WORK ITEM = Could you please repeat the entries below word for word, with the images left out?
RECORDS FOR THIS EXERCISE START
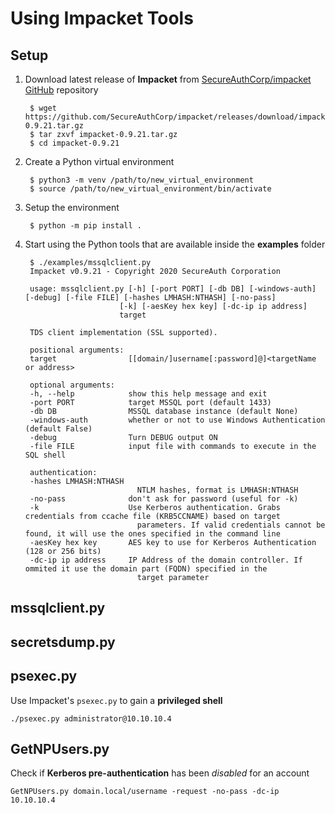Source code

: # Using Impacket Tools

## Setup

1. Download latest release of **Impacket** from [SecureAuthCorp/impacket GitHub](https://github.com/SecureAuthCorp/impacket) repository

        $ wget https://github.com/SecureAuthCorp/impacket/releases/download/impacket_0_9_21/impacket-0.9.21.tar.gz
        $ tar zxvf impacket-0.9.21.tar.gz
        $ cd impacket-0.9.21

2. Create a Python virtual environment
   
        $ python3 -m venv /path/to/new_virtual_environment
        $ source /path/to/new_virtual_environment/bin/activate

3. Setup the environment

        $ python -m pip install .

4. Start using the Python tools that are available inside the **examples** folder 

        $ ./examples/mssqlclient.py 
        Impacket v0.9.21 - Copyright 2020 SecureAuth Corporation

        usage: mssqlclient.py [-h] [-port PORT] [-db DB] [-windows-auth] [-debug] [-file FILE] [-hashes LMHASH:NTHASH] [-no-pass]
                            [-k] [-aesKey hex key] [-dc-ip ip address]
                            target

        TDS client implementation (SSL supported).

        positional arguments:
        target                [[domain/]username[:password]@]<targetName or address>

        optional arguments:
        -h, --help            show this help message and exit
        -port PORT            target MSSQL port (default 1433)
        -db DB                MSSQL database instance (default None)
        -windows-auth         whether or not to use Windows Authentication (default False)
        -debug                Turn DEBUG output ON
        -file FILE            input file with commands to execute in the SQL shell

        authentication:
        -hashes LMHASH:NTHASH
                                NTLM hashes, format is LMHASH:NTHASH
        -no-pass              don't ask for password (useful for -k)
        -k                    Use Kerberos authentication. Grabs credentials from ccache file (KRB5CCNAME) based on target
                                parameters. If valid credentials cannot be found, it will use the ones specified in the command line
        -aesKey hex key       AES key to use for Kerberos Authentication (128 or 256 bits)
        -dc-ip ip address     IP Address of the domain controller. If ommited it use the domain part (FQDN) specified in the
                                target parameter

## mssqlclient.py



## secretsdump.py



## psexec.py

Use Impacket's `psexec.py` to gain a **privileged shell**

    ./psexec.py administrator@10.10.10.4

## GetNPUsers.py

Check if **Kerberos pre-authentication** has been *disabled* for an account

    GetNPUsers.py domain.local/username -request -no-pass -dc-ip 10.10.10.4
RECORDS FOR THIS EXERCISE END
SOLVED EXERCISE =
Source code

: # Using Impacket Tools

## Setup

1. Download latest release of **Impacket** from [SecureAuthCorp/impacket GitHub](https://github.com/SecureAuthCorp/impacket) repository

        $ wget https://github.com/SecureAuthCorp/impacket/releases/download/impacket_0_9_21/impacket-0.9.21.tar.gz
        $ tar zxvf impacket-0.9.21.tar.gz
        $ cd impacket-0.9.21

2. Create a Python virtual environment
   
        $ python3 -m venv /path/to/new_virtual_environment
        $ source /path/to/new_virtual_environment/bin/activate

3. Setup the environment

        $ python -m pip install .

4. Start using the Python tools that are available inside the **examples** folder 

        $ ./examples/mssqlclient.py 
        Impacket v0.9.21 - Copyright 2020 SecureAuth Corporation

        usage: mssqlclient.py [-h] [-port PORT] [-db DB] [-windows-auth] [-debug] [-file FILE] [-hashes LMHASH:NTHASH] [-no-pass]
                            [-k] [-aesKey hex key] [-dc-ip ip address]
                            target

        TDS client implementation (SSL supported).

        positional arguments:
        target                [[domain/]username[:password]@]<targetName or address>

        optional arguments:
        -h, --help            show this help message and exit
        -port PORT            target MSSQL port (default 1433)
        -db DB                MSSQL database instance (default None)
        -windows-auth         whether or not to use Windows Authentication (default False)
        -debug                Turn DEBUG output ON
        -file FILE            input file with commands to execute in the SQL shell

        authentication:
        -hashes LMHASH:NTHASH
                                NTLM hashes, format is LMHASH:NTHASH
        -no-pass              don't ask for password (useful for -k)
        -k                    Use Kerberos authentication. Grabs credentials from ccache file (KRB5CCNAME) based on target
                                parameters. If valid credentials cannot be found, it will use the ones specified in the command line
        -aesKey hex key       AES key to use for Kerberos Authentication (128 or 256 bits)
        -dc-ip ip address     IP Address of the domain controller. If ommited it use the domain part (FQDN) specified in the
                                target parameter

## mssqlclient.py



## secretsdump.py



## psexec.py

Use Impacket's `psexec.py` to gain a **privileged shell**

    ./psexec.py administrator@10.10.10.4

## GetNPUsers.py

Check if **Kerberos pre-authentication** has been *disabled* for an account

    GetNPUsers.py domain.local/username -request -no-pass -dc-ip 10.10.10.4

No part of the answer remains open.